First-time buyers – An early life crisis: Britain’s homeownership aspirations was undertaken by NatCen on behalf of the Yorkshire Building Society, who used an online survey to explore attitudes towards homeownership among a nationally representative sample group of 2,000 18–40 year olds who were divided roughly 50/50 between current homeowners and non-homeowners.
This piece of research provided several useful insights into how people in their 20s and 30s are adapting to Britain’s housing crisis. In particular, it demonstrated that young peoples’ appetite for getting on the property ladder remains undimmed: around 60% of the non-homeowners surveyed said they wanted to have homes of their own one day, with only around 15% of non-homeowners expressing a preference for private renting as their long-term housing tenure.
However, there were some interesting differences by age group within the sample. When respondents were asked to rank a list of lifetime milestones in order of importance to them, the average person who was aged 25–40 ranked home ownership first, ahead of having children, getting married, and achieving their career and educational aspirations, whereas the average respondent aged 18–25 only ranked home ownership third, behind achieving their career and educational goals.
Clearly this is what you would expect given that most of the 18–25 year olds will either be studying in higher education or at the very beginning of forging a career, but it will be interesting to see if there is any kind of long-term shift away from finding home ownership desirable as the members of this cohort get older.
What the survey revealed about why young people want to become homeowners was also interesting, as it suggested that they have a combination of psychological and economic motivations. Over 80% of respondents agreed with the statement that “owning my property would mean it feels more like home”, and similar levels of support greeted the statement that “owning a property would be a good financial investment for the future.”
Breaking down barriers
The other interesting insights from this research concern the scale of the barriers facing young people who try to become homeowners and how they are trying to overcome them.
It revealed a streak of pessimism among the young people who said they wanted to become first-time buyers, when asked about the likelihood of them ever actually achieving that aim. One especially striking finding was that, even though the likelihood of someone owning their own home increases with age, a third of the would-be buyers aged 35–44 agreed with the statement that “I would like to buy a home, but don’t think I will ever be able to unless there is a dramatic downward shift in house prices.” Indeed, when the non-homeowners were asked to rate their likelihood of ever getting on the property ladder, the level of pessimism about achieving this goal actually increased the older people got. Unsurprisingly, across all the age groups the biggest barriers which non-homeowners perceived to becoming homeowners were economic, on account of both low earnings and the high cost of deposits and mortgages.
The survey also showed how young people are adapting their behavior to try to turn their dreams of getting on the housing ladder into reality. It asked non-homeowners about the things they were cutting back on in order to save up for a home, and found that around 15% of men and almost 10% of women had either delayed getting married or delayed having children, while 14% of 25–34 year olds and 9% of 35–40 year olds had moved back in with their parents.
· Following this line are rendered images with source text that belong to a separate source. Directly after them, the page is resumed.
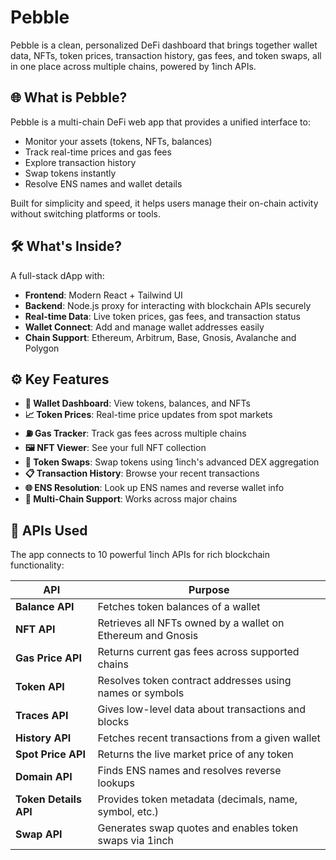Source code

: # Pebble

Pebble is a clean, personalized DeFi dashboard that brings together wallet data, NFTs, token prices, transaction history, gas fees, and token swaps, all in one place across multiple chains, powered by 1inch APIs.

## 🌐 What is Pebble?

Pebble is a multi-chain DeFi web app that provides a unified interface to:

- Monitor your assets (tokens, NFTs, balances)
- Track real-time prices and gas fees
- Explore transaction history
- Swap tokens instantly
- Resolve ENS names and wallet details

Built for simplicity and speed, it helps users manage their on-chain activity without switching platforms or tools.

## 🛠️ What's Inside?

A full-stack dApp with:

- **Frontend**: Modern React + Tailwind UI
- **Backend**: Node.js proxy for interacting with blockchain APIs securely
- **Real-time Data**: Live token prices, gas fees, and transaction status
- **Wallet Connect**: Add and manage wallet addresses easily
- **Chain Support**: Ethereum, Arbitrum, Base, Gnosis, Avalanche and Polygon

## ⚙️ Key Features

- **🔐 Wallet Dashboard**: View tokens, balances, and NFTs
- **📈 Token Prices**: Real-time price updates from spot markets
- **⛽ Gas Tracker**: Track gas fees across multiple chains
- **🖼️ NFT Viewer**: See your full NFT collection
- **🔄 Token Swaps**: Swap tokens using 1inch's advanced DEX aggregation
- **📋 Transaction History**: Browse your recent transactions
- **🌐 ENS Resolution**: Look up ENS names and reverse wallet info
- **🔀 Multi-Chain Support**: Works across major chains

## 🔌 APIs Used

The app connects to 10 powerful 1inch APIs for rich blockchain functionality:

| API | Purpose |
|-----|---------|
| **Balance API** | Fetches token balances of a wallet |
| **NFT API** | Retrieves all NFTs owned by a wallet on Ethereum and Gnosis |
| **Gas Price API** | Returns current gas fees across supported chains |
| **Token API** | Resolves token contract addresses using names or symbols |
| **Traces API** | Gives low-level data about transactions and blocks |
| **History API** | Fetches recent transactions from a given wallet |
| **Spot Price API** | Returns the live market price of any token |
| **Domain API** | Finds ENS names and resolves reverse lookups |
| **Token Details API** | Provides token metadata (decimals, name, symbol, etc.) |
| **Swap API** | Generates swap quotes and enables token swaps via 1inch |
Respondents who had bought homes recently were also asked what compromises they had made in order to find one that was affordable. This showed that 15% had actually moved to a more affordable part of the UK, 20% had lengthened their commute to work, and 5% had even moved to a different country.
These findings paint an interesting picture of how young people are responding to coming of age in an extremely unaffordable housing market, and how the consequences of the UK’s housing crisis are reshaping patterns of where young people live and when they form families.